Can Democrats turn red states blue?
There's only one way to find out
Joe Manchin, the Democratic senator from West Virginia, is one of the very last genuinely conservative Democrats in Washington. It's thus no surprise that he's been irritating liberals for his whole Senate career, from a campaign ad in which he shot Obama's EPA regulations with a rifle to his support for abortion restrictions to his backing of a (monumentally idiotic) balanced budget amendment. And now he says he's going to vote to confirm President Trump's nominee to the Supreme Court, Neil Gorsuch. Great.

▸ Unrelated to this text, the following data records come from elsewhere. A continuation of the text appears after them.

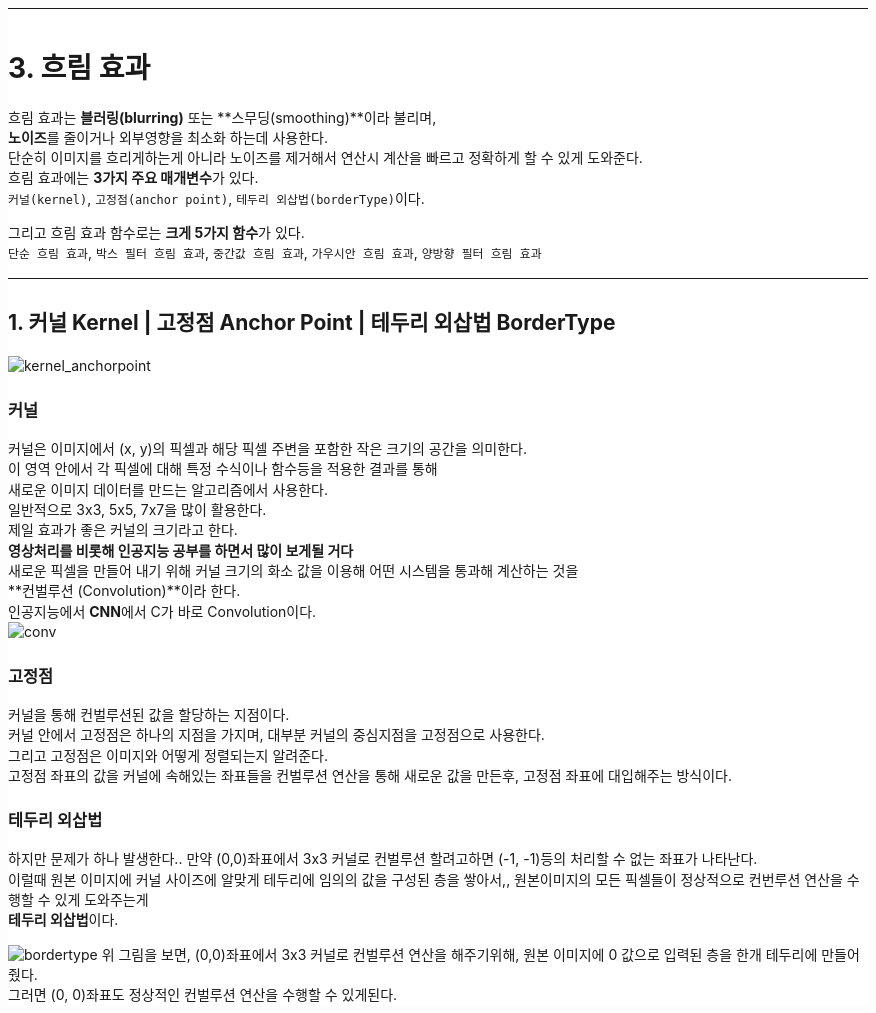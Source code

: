 

<hr>




# 3. 흐림 효과
흐림 효과는 **블러링(blurring)** 또는 **스무딩(smoothing)**이라 불리며,  
**노이즈**를 줄이거나 외부영향을 최소화 하는데 사용한다.  
단순히 이미지를 흐리게하는게 아니라 노이즈를 제거해서 연산시 계산을 빠르고 정확하게 할 수 있게 도와준다.  
흐림 효과에는 **3가지 주요 매개변수**가 있다.  
<code>커널(kernel)</code>, <code>고정점(anchor point)</code>, <code>테두리 외삽법(borderType)</code>이다.  

그리고 흐림 효과 함수로는 **크게 5가지 함수**가 있다.    
<code>단순 흐림 효과</code>, <code>박스 필터 흐림 효과</code>, <code>중간값 흐림 효과</code>, <code>가우시안 흐림 효과</code>, <code>양방향 필터 흐림 효과</code>
<hr>

## 1. 커널 Kernel | 고정점 Anchor Point | 테두리 외삽법 BorderType 

![kernel_anchorpoint](https://user-images.githubusercontent.com/44021629/105748809-f9225d00-5f85-11eb-8669-18ebdba1d1e1.png)

### 커널
커널은 이미지에서 (x, y)의 픽셀과 해당 픽셀 주변을 포함한 작은 크기의 공간을 의미한다.  
이 영역 안에서 각 픽셀에 대해 특정 수식이나 함수등을 적용한 결과를 통해   
새로운 이미지 데이터를 만드는 알고리즘에서 사용한다.  
일반적으로 3x3, 5x5, 7x7을 많이 활용한다.  
제일 효과가 좋은 커널의 크기라고 한다.   
**영상처리를 비롯해 인공지능 공부를 하면서 많이 보게될 거다**  
새로운 픽셀을 만들어 내기 위해 커널 크기의 화소 값을 이용해 어떤 시스템을 통과해 계산하는 것을   
**컨벌루션 (Convolution)**이라 한다.   
인공지능에서 **CNN**에서 C가 바로 Convolution이다.  
![conv](https://user-images.githubusercontent.com/44021629/105865982-d439f280-6036-11eb-92c2-1ef6540ff25c.png)


### 고정점
커널을 통해 컨벌루션된 값을 할당하는 지점이다.  
커널 안에서 고정점은 하나의 지점을 가지며, 대부분 커널의 중심지점을 고정점으로 사용한다.  
그리고 고정점은 이미지와 어떻게 정렬되는지 알려준다.  
고정점 좌표의 값을 커널에 속해있는 좌표들을 컨벌루션 연산을 통해 새로운 값을 만든후, 고정점 좌표에 대입해주는 방식이다.  


### 테두리 외삽법
하지만 문제가 하나 발생한다.. 만약 (0,0)좌표에서 3x3 커널로 컨벌루션 할려고하면 (-1, -1)등의 처리할 수 없는 좌표가 나타난다.  
이럴때 원본 이미지에 커널 사이즈에 알맞게 테두리에 임의의 값을 구성된 층을 쌓아서,, 원본이미지의 모든 픽셀들이 정상적으로 컨번루션 연산을 수행할 수 있게 도와주는게   
**테두리 외삽법**이다.  

![bordertype](https://user-images.githubusercontent.com/44021629/105866702-9b4e4d80-6037-11eb-975a-db13c61c2c7f.jpg)
위 그림을 보면, (0,0)좌표에서 3x3 커널로 컨벌루션 연산을 해주기위해, 원본 이미지에 0 값으로 입력된 층을 한개 테두리에 만들어줬다.  
그러면 (0, 0)좌표도 정상적인 컨벌루션 연산을 수행할 수 있게된다.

The American left is feeling frisky lately, and leftists have thus been floating the idea of mounting a primary challenge to Manchin, as he is up for re-election next year. This has prompted a storm of incredulous guffaws from sundry political reporters, who point to the fact that West Virginia has been trending heavily Republican for years and years. All primarying Manchin would do is hand the seat to the GOP, they say.
It would unquestionably be quite a risk to run some Bernie Sanders-style Democrat in West Virginia. But the anti-primary case also rests on one of the modern Democratic Party's most irritating and self-defeating assumptions: that regional political trends are set in stone. It may well be that a more left-wing Democrat would lose handily — but we can't know for sure until one tries. And there are reasons to think success is not out of the question.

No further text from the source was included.